▶ WHAT YOU NEED TO DO
Repeat every entry word for word, skipping the pictures.

▶ DATA RECORDS
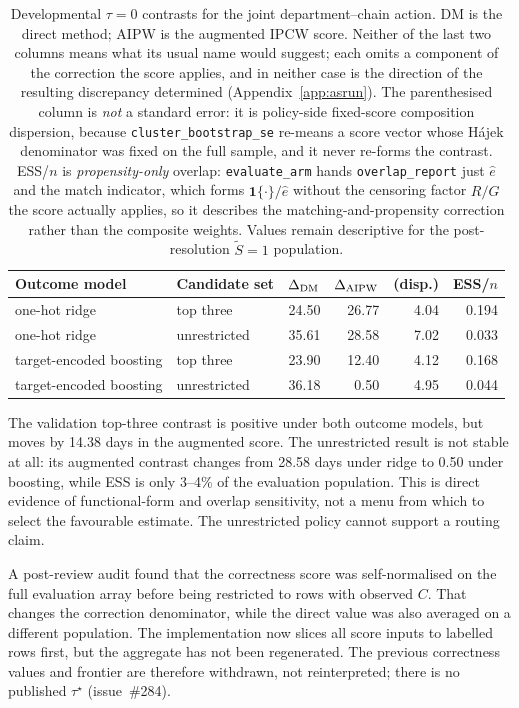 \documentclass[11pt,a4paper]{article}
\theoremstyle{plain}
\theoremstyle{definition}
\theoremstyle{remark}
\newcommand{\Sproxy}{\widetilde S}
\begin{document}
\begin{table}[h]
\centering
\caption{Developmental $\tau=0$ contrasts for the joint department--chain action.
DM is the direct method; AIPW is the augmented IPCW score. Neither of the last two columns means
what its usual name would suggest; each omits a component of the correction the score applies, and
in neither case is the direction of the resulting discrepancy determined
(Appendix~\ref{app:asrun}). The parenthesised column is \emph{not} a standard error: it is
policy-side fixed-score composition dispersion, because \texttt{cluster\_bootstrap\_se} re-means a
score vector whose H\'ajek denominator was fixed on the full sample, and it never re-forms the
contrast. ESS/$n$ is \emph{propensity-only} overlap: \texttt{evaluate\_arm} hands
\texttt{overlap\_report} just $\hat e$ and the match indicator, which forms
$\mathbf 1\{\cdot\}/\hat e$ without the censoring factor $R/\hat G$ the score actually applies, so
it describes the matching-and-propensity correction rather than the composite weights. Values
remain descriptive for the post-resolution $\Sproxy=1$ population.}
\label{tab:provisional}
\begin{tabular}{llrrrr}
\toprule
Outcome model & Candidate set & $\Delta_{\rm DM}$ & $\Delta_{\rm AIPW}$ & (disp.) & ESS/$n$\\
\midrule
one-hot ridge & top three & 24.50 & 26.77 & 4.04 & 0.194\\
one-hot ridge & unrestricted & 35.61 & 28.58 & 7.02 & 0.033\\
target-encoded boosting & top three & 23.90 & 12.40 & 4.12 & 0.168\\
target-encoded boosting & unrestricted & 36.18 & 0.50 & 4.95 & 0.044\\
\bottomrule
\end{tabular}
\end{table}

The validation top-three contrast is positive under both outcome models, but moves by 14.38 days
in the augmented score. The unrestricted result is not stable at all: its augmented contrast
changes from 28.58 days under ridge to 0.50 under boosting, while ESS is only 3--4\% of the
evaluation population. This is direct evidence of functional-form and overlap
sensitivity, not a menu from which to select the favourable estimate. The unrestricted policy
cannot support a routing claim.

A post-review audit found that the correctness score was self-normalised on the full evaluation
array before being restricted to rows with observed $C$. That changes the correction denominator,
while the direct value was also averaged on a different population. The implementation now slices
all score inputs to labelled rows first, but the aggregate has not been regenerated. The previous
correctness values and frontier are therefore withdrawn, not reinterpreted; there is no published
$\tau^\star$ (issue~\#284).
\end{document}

▶ RESULT
 \documentclass[11pt,a4paper]{article}
\theoremstyle{plain}
\theoremstyle{definition}
\theoremstyle{remark}
\newcommand{\Sproxy}{\widetilde S}
\begin{document}
\begin{table}[h]
\centering
\caption{Developmental $\tau=0$ contrasts for the joint department--chain action.
DM is the direct method; AIPW is the augmented IPCW score. Neither of the last two columns means
what its usual name would suggest; each omits a component of the correction the score applies, and
in neither case is the direction of the resulting discrepancy determined
(Appendix~\ref{app:asrun}). The parenthesised column is \emph{not} a standard error: it is
policy-side fixed-score composition dispersion, because \texttt{cluster\_bootstrap\_se} re-means a
score vector whose H\'ajek denominator was fixed on the full sample, and it never re-forms the
contrast. ESS/$n$ is \emph{propensity-only} overlap: \texttt{evaluate\_arm} hands
\texttt{overlap\_report} just $\hat e$ and the match indicator, which forms
$\mathbf 1\{\cdot\}/\hat e$ without the censoring factor $R/\hat G$ the score actually applies, so
it describes the matching-and-propensity correction rather than the composite weights. Values
remain descriptive for the post-resolution $\Sproxy=1$ population.}
\label{tab:provisional}
\begin{tabular}{llrrrr}
\toprule
Outcome model & Candidate set & $\Delta_{\rm DM}$ & $\Delta_{\rm AIPW}$ & (disp.) & ESS/$n$\\
\midrule
one-hot ridge & top three & 24.50 & 26.77 & 4.04 & 0.194\\
one-hot ridge & unrestricted & 35.61 & 28.58 & 7.02 & 0.033\\
target-encoded boosting & top three & 23.90 & 12.40 & 4.12 & 0.168\\
target-encoded boosting & unrestricted & 36.18 & 0.50 & 4.95 & 0.044\\
\bottomrule
\end{tabular}
\end{table}

The validation top-three contrast is positive under both outcome models, but moves by 14.38 days
in the augmented score. The unrestricted result is not stable at all: its augmented contrast
changes from 28.58 days under ridge to 0.50 under boosting, while ESS is only 3--4\% of the
evaluation population. This is direct evidence of functional-form and overlap
sensitivity, not a menu from which to select the favourable estimate. The unrestricted policy
cannot support a routing claim.

A post-review audit found that the correctness score was self-normalised on the full evaluation
array before being restricted to rows with observed $C$. That changes the correction denominator,
while the direct value was also averaged on a different population. The implementation now slices
all score inputs to labelled rows first, but the aggregate has not been regenerated. The previous
correctness values and frontier are therefore withdrawn, not reinterpreted; there is no published
$\tau^\star$ (issue~\#284).
\end{document}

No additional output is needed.